OUT-LAW News, 16/02/2006

ICANN, the body responsible for the internet’s domain naming system, has been asked to rethink agreements that will settle all pending litigation with VeriSign and hand over control of the .com top-level domain to the domain registry.

In an open letter to Vint Cerf, chairman of ICANN, eight top registrars, including Network Solutions, GoDaddy, Register.com and Melbourne IT, urged the organisation to make critical changes to the agreements, which have already been revised as a result of public comment.

"Unfortunately, the changes do not go to the heart of the matter," says the letter to ICANN's Board. "The agreement still harms the internet community by allowing unjustified price increases in most future years at a time when fees for .com should be decreasing, not rising."

The revised settlement and registry agreements, published by ICANN in January, allow VeriSign to increase the price of domain name registrations by up to 7% in four of the next six years.

VeriSign has also been given a presumptive right to renewal of the .com registry, on the proviso that it complies with clarifications on the use that it may make of traffic data, new service-level specifications for the .com registry, and revised powers of approval granted to ICANN in respect of possible new registry services.

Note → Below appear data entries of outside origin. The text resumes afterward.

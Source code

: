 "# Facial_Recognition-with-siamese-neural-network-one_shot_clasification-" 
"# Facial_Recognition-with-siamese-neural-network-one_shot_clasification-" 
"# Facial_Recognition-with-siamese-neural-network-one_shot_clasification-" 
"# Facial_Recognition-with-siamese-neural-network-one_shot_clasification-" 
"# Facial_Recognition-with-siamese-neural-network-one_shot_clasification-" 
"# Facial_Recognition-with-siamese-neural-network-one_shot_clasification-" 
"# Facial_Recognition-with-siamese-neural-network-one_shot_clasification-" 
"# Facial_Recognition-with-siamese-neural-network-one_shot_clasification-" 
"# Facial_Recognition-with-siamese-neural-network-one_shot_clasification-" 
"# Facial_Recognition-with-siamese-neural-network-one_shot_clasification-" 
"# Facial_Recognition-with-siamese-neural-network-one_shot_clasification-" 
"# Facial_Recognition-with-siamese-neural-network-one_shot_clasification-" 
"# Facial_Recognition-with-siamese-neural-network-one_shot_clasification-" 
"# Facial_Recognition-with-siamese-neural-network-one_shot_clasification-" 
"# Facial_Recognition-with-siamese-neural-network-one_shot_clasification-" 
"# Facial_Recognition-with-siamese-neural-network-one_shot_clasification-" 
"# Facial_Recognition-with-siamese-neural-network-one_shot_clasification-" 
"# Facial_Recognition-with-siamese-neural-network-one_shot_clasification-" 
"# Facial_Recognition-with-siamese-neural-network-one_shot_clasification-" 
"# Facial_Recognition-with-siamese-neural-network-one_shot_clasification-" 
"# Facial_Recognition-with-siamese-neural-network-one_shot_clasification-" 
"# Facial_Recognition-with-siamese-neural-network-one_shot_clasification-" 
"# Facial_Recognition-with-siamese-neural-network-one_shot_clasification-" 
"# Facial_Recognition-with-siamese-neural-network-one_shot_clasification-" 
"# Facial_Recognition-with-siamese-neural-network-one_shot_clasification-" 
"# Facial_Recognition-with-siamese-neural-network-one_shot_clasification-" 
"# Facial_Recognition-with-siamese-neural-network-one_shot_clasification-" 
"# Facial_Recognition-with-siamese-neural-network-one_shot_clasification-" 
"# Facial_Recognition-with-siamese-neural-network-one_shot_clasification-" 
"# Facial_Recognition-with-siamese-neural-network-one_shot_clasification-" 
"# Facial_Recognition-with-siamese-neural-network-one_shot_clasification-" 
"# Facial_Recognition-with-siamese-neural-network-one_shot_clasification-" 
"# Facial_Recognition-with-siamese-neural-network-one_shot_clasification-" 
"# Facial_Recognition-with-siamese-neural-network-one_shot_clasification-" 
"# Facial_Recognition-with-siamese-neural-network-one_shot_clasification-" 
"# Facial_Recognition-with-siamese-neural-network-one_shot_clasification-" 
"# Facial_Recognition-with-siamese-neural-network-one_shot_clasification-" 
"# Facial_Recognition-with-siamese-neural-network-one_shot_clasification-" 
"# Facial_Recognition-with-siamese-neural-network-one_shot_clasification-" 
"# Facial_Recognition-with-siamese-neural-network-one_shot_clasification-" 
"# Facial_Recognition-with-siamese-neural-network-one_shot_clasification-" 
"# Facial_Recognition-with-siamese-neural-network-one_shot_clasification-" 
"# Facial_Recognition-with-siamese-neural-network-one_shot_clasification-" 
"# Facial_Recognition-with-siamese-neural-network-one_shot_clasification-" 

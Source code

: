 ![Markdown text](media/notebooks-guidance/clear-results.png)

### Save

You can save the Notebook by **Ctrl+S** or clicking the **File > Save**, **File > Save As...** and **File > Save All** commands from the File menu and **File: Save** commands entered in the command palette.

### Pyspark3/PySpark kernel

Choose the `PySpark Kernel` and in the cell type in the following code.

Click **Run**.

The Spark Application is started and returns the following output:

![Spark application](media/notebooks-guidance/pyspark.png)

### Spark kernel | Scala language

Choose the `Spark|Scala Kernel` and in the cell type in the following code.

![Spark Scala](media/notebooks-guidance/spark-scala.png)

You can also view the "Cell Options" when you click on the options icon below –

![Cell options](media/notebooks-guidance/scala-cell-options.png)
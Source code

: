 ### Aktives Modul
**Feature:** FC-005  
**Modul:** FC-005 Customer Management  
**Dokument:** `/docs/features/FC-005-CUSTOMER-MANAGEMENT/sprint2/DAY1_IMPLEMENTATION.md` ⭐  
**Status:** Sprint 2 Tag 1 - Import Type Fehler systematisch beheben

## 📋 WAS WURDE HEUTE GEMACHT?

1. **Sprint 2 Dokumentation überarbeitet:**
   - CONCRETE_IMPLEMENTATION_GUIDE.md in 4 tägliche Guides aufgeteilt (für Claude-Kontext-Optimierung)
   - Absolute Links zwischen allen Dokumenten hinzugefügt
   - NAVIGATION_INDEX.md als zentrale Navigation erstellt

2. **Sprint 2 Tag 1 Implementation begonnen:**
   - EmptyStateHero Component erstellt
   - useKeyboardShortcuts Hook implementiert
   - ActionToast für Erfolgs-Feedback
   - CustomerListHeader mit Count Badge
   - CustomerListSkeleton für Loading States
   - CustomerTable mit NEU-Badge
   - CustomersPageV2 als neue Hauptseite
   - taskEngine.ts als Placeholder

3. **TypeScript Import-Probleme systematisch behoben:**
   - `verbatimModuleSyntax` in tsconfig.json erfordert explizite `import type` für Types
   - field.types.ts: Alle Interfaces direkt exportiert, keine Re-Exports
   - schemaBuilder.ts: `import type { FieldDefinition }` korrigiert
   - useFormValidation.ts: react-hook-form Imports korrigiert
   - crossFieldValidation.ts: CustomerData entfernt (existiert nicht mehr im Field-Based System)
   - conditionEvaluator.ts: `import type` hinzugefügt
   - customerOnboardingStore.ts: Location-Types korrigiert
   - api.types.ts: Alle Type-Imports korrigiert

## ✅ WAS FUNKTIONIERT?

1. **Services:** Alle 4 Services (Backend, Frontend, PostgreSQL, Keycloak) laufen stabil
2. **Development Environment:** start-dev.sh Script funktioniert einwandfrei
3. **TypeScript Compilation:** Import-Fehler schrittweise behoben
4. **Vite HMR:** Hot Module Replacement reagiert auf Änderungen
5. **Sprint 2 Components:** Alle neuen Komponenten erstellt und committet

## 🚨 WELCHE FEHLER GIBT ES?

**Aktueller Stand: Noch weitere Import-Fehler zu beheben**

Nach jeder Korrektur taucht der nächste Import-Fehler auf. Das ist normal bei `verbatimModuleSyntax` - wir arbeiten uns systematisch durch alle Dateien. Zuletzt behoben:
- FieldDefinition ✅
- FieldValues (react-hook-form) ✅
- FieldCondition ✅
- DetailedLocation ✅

According to the open letter, if these provisions are allowed to stand, then competition in the .com registry will be affected.

VeriSign should be forced to justify any price increases, or have them reviewed, while the renewal of the .com registry should be by means of a competitive rebid of the contract, say the registrars.

They are particularly concerned that VeriSign which, as the .com domain registry controls 85% of the US market, will be locked in as registry operator “without the counterbalance of a competitive bid process”.

“The guarantee of an unregulated monopoly runs counter to the reasons behind why ICANN was created the policies of the anti-trust laws of the United States, and the competition policies of many nations worldwide,” says the letter.

The new arrangements, which are open for public comment until 20th February, have yet to be approved by the ICANN Board.